* **Task to carry out**: Scan the lines below for the string "sandte" and report how many lines contain it, giving only the number.

◆ ◆ ◆ ◆ ◆ ◆ ◆

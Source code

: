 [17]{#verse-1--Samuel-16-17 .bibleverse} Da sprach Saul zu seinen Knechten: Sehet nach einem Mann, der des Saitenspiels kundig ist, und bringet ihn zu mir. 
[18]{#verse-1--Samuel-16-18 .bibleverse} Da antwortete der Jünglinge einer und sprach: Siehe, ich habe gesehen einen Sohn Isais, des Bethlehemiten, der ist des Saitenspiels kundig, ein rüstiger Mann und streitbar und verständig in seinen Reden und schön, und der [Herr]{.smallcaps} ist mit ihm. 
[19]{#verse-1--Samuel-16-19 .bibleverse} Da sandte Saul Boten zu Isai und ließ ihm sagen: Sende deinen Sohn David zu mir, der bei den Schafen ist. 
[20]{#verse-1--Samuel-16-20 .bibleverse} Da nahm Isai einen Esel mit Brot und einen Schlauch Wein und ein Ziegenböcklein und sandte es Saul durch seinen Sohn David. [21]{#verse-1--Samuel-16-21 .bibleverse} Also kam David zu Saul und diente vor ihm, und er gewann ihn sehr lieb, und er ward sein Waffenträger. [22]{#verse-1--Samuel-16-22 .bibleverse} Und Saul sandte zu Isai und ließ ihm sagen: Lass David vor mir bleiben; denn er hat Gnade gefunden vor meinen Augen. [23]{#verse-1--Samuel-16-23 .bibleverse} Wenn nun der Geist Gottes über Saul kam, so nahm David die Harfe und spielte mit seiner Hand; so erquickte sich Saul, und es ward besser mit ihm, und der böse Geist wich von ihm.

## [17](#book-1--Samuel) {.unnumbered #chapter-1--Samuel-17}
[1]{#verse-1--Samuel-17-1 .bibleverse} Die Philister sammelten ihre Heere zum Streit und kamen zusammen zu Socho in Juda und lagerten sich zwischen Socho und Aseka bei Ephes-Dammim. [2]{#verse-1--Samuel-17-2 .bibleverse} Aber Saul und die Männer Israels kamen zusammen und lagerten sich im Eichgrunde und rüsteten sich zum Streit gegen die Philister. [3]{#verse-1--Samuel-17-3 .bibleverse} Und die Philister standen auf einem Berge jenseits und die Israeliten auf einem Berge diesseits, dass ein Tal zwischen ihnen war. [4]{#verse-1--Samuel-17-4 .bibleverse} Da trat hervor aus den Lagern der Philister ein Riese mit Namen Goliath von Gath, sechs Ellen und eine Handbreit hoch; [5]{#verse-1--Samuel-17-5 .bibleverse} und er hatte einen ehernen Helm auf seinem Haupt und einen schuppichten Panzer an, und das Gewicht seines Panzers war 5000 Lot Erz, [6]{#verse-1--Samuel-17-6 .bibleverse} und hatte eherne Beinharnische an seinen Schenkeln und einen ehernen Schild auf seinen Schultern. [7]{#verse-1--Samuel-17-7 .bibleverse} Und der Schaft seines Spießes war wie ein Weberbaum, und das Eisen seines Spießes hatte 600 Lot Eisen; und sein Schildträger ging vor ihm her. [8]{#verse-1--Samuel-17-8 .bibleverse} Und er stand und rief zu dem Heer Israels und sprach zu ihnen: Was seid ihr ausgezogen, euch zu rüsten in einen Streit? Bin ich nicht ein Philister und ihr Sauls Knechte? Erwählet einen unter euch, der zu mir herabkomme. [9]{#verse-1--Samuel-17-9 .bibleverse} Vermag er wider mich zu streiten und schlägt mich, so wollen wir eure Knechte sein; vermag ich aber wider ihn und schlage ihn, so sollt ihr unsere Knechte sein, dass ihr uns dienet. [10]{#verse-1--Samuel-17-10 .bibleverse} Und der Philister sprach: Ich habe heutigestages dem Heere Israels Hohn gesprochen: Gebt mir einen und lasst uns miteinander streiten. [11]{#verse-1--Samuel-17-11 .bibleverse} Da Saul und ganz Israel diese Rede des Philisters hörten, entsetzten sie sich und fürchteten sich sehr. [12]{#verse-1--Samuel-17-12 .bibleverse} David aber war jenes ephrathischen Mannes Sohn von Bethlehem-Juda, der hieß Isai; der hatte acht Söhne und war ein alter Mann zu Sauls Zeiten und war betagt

◆ ◆ ◆ ◆ ◆ ◆ ◆

* **Answer section**: 2